DIRECTIONS FOR THIS TASK: Everything from the line containing "이벤트 핸들러를 등록하기" through the last line of the data below should be given again exactly, both end lines included and nothing more.

-- Opening Marker --

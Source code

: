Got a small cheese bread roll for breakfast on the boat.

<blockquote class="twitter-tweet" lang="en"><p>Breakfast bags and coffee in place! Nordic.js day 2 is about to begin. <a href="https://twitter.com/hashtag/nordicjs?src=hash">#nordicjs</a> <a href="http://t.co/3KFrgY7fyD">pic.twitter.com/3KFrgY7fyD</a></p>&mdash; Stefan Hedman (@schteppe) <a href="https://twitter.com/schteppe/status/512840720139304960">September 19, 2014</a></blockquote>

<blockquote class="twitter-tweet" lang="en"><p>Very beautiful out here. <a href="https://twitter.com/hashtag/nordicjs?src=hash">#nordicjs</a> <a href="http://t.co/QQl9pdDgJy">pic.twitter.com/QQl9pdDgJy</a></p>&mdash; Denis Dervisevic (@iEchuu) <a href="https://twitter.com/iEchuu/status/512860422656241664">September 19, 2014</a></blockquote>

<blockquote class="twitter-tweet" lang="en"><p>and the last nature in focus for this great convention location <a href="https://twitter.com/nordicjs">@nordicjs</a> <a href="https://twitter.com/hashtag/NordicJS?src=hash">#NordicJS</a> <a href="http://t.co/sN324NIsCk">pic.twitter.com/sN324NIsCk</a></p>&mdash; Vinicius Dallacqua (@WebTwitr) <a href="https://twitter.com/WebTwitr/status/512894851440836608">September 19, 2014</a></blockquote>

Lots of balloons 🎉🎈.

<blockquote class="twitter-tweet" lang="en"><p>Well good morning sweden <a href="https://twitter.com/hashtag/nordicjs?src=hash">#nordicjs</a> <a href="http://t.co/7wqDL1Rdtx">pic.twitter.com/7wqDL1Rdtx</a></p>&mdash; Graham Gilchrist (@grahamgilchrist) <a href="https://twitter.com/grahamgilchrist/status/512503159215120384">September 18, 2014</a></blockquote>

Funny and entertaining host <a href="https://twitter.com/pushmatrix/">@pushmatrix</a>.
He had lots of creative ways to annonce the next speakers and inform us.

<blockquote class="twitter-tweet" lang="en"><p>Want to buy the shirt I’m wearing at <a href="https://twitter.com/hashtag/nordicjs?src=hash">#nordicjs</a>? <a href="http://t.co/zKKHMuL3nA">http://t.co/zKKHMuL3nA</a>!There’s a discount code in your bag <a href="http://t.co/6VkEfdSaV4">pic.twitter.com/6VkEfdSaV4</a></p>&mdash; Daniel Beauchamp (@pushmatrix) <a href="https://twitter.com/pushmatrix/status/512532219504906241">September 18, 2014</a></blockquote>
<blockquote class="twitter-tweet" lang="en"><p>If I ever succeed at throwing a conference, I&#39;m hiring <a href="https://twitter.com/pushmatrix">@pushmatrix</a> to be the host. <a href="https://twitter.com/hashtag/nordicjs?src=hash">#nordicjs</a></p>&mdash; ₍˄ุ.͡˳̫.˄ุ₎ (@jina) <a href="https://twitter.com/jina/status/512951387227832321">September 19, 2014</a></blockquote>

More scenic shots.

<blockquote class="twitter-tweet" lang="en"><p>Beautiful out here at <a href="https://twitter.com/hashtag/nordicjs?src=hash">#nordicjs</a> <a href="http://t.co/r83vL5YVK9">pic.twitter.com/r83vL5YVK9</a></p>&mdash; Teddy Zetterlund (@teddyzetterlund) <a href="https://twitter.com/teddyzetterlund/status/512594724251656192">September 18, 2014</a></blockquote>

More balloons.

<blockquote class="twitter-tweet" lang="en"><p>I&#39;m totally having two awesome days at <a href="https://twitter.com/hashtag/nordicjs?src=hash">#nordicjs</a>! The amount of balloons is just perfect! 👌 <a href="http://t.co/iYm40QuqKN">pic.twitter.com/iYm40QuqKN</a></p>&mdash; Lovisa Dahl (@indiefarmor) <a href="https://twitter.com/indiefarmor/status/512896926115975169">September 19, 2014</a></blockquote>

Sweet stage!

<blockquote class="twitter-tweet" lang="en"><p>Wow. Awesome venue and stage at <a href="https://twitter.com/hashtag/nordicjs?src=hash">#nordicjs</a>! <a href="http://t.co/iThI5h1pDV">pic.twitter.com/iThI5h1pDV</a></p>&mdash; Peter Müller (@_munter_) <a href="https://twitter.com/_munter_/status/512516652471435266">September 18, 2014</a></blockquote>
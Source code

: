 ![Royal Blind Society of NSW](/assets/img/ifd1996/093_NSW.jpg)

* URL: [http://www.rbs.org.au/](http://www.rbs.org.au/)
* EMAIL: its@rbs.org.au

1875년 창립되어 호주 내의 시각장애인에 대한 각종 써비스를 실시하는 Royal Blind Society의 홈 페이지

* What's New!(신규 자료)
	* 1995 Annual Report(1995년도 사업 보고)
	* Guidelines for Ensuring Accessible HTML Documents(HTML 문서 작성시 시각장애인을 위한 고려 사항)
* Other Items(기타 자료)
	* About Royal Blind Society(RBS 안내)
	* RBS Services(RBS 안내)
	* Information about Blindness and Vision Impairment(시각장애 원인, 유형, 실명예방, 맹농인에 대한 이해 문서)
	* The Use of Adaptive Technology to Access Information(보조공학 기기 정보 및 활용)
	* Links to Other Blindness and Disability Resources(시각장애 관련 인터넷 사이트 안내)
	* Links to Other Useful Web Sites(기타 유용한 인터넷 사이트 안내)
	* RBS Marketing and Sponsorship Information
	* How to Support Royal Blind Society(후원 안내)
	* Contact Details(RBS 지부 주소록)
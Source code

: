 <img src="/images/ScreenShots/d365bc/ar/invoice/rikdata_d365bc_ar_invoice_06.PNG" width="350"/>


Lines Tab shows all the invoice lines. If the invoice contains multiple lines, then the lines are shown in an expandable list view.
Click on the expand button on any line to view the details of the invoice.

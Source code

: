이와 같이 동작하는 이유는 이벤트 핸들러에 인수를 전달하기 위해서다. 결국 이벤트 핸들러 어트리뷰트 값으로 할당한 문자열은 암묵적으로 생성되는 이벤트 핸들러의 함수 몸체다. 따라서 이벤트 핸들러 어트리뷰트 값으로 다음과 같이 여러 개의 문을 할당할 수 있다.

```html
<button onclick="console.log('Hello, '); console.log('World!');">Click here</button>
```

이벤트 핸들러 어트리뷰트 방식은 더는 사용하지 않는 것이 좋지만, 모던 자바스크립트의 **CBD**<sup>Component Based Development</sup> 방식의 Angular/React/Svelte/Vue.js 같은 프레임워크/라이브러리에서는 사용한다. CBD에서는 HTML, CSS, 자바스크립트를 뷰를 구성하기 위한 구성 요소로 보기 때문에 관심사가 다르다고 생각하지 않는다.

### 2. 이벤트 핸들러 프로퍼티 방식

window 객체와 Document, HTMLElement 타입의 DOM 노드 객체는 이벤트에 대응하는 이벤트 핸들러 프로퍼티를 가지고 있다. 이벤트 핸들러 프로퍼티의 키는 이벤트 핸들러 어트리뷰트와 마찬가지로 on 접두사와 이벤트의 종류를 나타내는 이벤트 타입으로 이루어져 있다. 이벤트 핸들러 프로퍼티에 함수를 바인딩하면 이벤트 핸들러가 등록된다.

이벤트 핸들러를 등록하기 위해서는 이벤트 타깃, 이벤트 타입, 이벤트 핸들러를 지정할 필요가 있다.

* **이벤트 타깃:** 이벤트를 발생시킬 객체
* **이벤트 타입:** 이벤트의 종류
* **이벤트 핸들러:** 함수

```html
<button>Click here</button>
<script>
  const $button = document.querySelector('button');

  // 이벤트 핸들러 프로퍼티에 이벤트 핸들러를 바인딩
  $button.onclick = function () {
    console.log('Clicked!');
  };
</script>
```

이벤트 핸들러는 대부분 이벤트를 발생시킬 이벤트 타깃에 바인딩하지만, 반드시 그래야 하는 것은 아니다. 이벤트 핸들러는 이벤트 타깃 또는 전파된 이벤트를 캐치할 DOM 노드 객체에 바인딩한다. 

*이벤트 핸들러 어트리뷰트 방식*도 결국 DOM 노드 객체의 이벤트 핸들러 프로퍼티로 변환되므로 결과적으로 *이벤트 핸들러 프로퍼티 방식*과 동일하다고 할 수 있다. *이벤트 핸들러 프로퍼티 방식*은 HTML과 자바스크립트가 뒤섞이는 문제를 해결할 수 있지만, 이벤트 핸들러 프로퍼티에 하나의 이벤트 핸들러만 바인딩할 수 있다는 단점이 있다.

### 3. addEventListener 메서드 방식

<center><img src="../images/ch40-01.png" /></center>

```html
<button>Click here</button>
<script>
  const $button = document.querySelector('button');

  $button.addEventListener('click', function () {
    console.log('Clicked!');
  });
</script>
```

-- Closing Marker --

EXERCISE SOLUTION:
이벤트 핸들러를 등록하기 위해서는 이벤트 타깃, 이벤트 타입, 이벤트 핸들러를 지정할 필요가 있다.

* **이벤트 타깃:** 이벤트를 발생시킬 객체
* **이벤트 타입:** 이벤트의 종류
* **이벤트 핸들러:** 함수

```html
<button>Click here</button>
<script>
  const $button = document.querySelector('button');

  // 이벤트 핸들러 프로퍼티에 이벤트 핸들러를 바인딩
  $button.onclick = function () {
    console.log('Clicked!');
  };
</script>
```

이벤트 핸들러는 대부분 이벤트를 발생시킬 이벤트 타깃에 바인딩하지만, 반드시 그래야 하는 것은 아니다. 이벤트 핸들러는 이벤트 타깃 또는 전파된 이벤트를 캐치할 DOM 노드 객체에 바인딩한다. 

*이벤트 핸들러 어트리뷰트 방식*도 결국 DOM 노드 객체의 이벤트 핸들러 프로퍼티로 변환되므로 결과적으로 *이벤트 핸들러 프로퍼티 방식*과 동일하다고 할 수 있다. *이벤트 핸들러 프로퍼티 방식*은 HTML과 자바스크립트가 뒤섞이는 문제를 해결할 수 있지만, 이벤트 핸들러 프로퍼티에 하나의 이벤트 핸들러만 바인딩할 수 있다는 단점이 있다.

### 3. addEventListener 메서드 방식

<center><img src="../images/ch40-01.png" /></center>

```html
<button>Click here</button>
<script>
  const $button = document.querySelector('button');

  $button.addEventListener('click', function () {
    console.log('Clicked!');
  });
</script>
```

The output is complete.